L’attacco deliberato a operatori dell’informazione impegnati sul campo a raccontare il conflitto è un crimine di guerra.
Da tempo chiediamo che l’esercito israeliano si assuma le proprie responsabilità e sollecitiamo un’indagine internazionale sugli attacchi contro la stampa.
Con le organizzazioni di categoria dei giornalisti, come abbiamo già fatto scendendo in piazza a Roma lo scorso marzo, condanniamo l’uccisione dei colleghi che dal 7 ottobre hanno perso la vita a Gaza, Cisgiordania e Libano, e denunciamo gli attacchi mirati ai media dell’esercito israeliano.
Oggi più che mai è fondamentale che venga garantita protezione a chi opera sul campo e sia permesso alla stampa di oltrepassare i confini, di poter andare oltre il muro – fisico e ideologico – che impedisce di essere al centro di questa orribile guerra che ha già causato oltre 40 mila morti.

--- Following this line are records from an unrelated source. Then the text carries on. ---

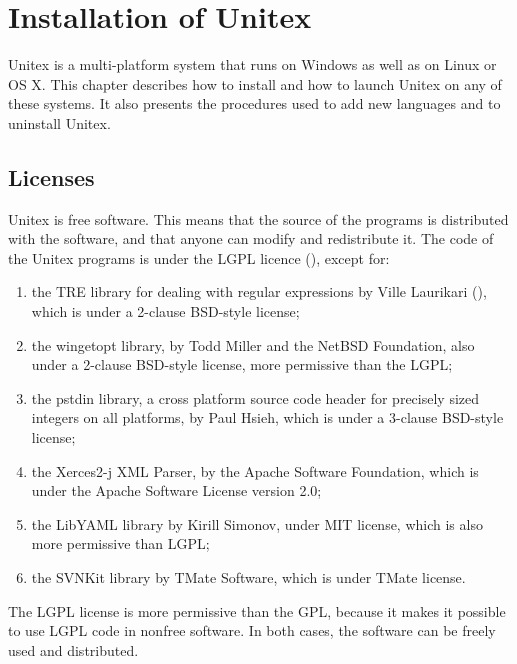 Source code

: \chapter{Installation of Unitex}
\label{chap-install}

Unitex is a multi-platform system that runs on Windows as well as on Linux or
OS X. This chapter describes how to install and how to launch Unitex on any of
these systems. It also presents the procedures used to add new languages and to
uninstall Unitex.

\section{Licenses}
\label{section-licences}
Unitex is free software. This means that the source of the programs is
distributed with the software, and that anyone can modify and redistribute it.
The code of the Unitex programs is under the LGPL licence (\cite{LGPL}), except
for:

\begin{enumerate}
\item the TRE library for dealing with regular expressions by Ville Laurikari
(\cite{TRE}), which is under a 2-clause BSD-style license;

\item the wingetopt library, by Todd Miller and the NetBSD Foundation,
 also under a 2-clause BSD-style license, more permissive than the LGPL;

\item the pstdin library, a cross platform source code header for precisely
sized integers on all platforms, by Paul Hsieh, which is under a
3-clause BSD-style license; 

\item the Xerces2-j XML Parser, by the Apache Software Foundation, which is under
the Apache Software License version 2.0;

\item  the LibYAML library by Kirill Simonov, under MIT license, which is 
also more permissive than LGPL;

\item the SVNKit library by TMate Software, which is under TMate license.
\end{enumerate}

\noindent The LGPL license is more permissive than the GPL,
because it makes it possible to use LGPL code in nonfree software. 
In both cases, the software can be freely used and distributed.

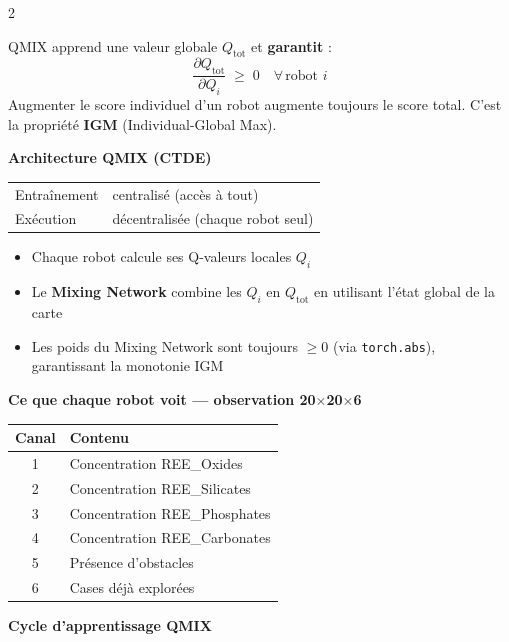 \documentclass[a4paper,landscape]{article}
\begin{document}
\begin{multicols}{2}
\begin{tcolorbox}[colback=colServer!6,colframe=colServer,
    fonttitle=\bfseries\normalsize,title=Partie 1 — QMIX expliqué simplement,
    arc=5pt,boxrule=1.3pt]
QMIX apprend une valeur globale \(Q_{\text{tot}}\) et \textbf{garantit} :
\[
    \frac{\partial Q_{\text{tot}}}{\partial Q_i} \;\geq\; 0
    \quad \forall\, \text{robot } i
\]
Augmenter le score individuel d'un robot augmente toujours le score total.
C'est la propriété \textbf{IGM} (Individual-Global Max).

\medskip
\textbf{Architecture QMIX (CTDE)}

\begin{center}
\small
\begin{tabular}{@{}ll@{}}
\toprule
Entraînement & centralisé (accès à tout) \\
Exécution    & décentralisée (chaque robot seul) \\
\bottomrule
\end{tabular}
\end{center}

\medskip
\begin{itemize}[leftmargin=1.2em,itemsep=2pt]
    \item Chaque robot calcule ses Q-valeurs locales \(Q_i\)
    \item Le \textbf{Mixing Network} combine les \(Q_i\) en \(Q_{\text{tot}}\)
          en utilisant l'état global de la carte
    \item Les poids du Mixing Network sont toujours \(\geq 0\) (via
          \texttt{torch.abs}), garantissant la monotonie IGM
\end{itemize}

\medskip
\textbf{Ce que chaque robot voit — observation 20\(\times\)20\(\times\)6}

\begin{center}
\small
\begin{tabular}{@{}cl@{}}
\toprule
Canal & Contenu \\
\midrule
1 & Concentration REE\_Oxides \\
2 & Concentration REE\_Silicates \\
3 & Concentration REE\_Phosphates \\
4 & Concentration REE\_Carbonates \\
5 & Présence d'obstacles \\
6 & Cases déjà explorées \\
\bottomrule
\end{tabular}
\end{center}

\medskip
\textbf{Cycle d'apprentissage QMIX}


\end{tcolorbox}
\end{multicols}
\end{document}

I giornalisti palestinesi sono costantemente nel mirino dell’esercito israeliano : centinaia e centinaia di vittime e di feriti, mai così tanti.
Come Articolo 21 continuano a sostenere la richiesta, avanzata attraverso una petizione sottoscritta da migliaia di giornalisti di tutto il mondo, di permettere l’accesso a Gaza ai reporter internazionali per poter constatare la drammatica situazione in cui si trova la popolazione palestinese.
Questa richiesta è resa ancora più urgente dai blackout mediatici che isolano completamente la Striscia di Gaza rendendo impossibile anche la comunicazione attraverso i social network.
il blocco totale all’ingresso nella Striscia imposto da Israele ha fatto sì che l’unico accesso possibile per i giornalisti internazionali fosse quello “controllato” dall’esercito (Idf – Forze militari dello Stato ebraico) con la “ condizione” di poter controllare i testi e il materiale raccolto (video e foto) prima della pubblicazione.
Il New York Times e il Washington Post si sono opposti a tale imposizione mentre la CNN ha accettato spiegando ai propri telespettatori di aver «acconsentito a questi termini per garantire una finestra, seppur ristretta, sulle operazioni militari di Israele a Gaza».
Chi scrive ritiene che chiunque si definisca giornalista non possa che ribellarsi all’idea di sottoporre preventivamente i testi degli articoli e dei servizi agli israeliani.
Sottostare alla censura preventiva è la negazione, la morte, del giornalismo.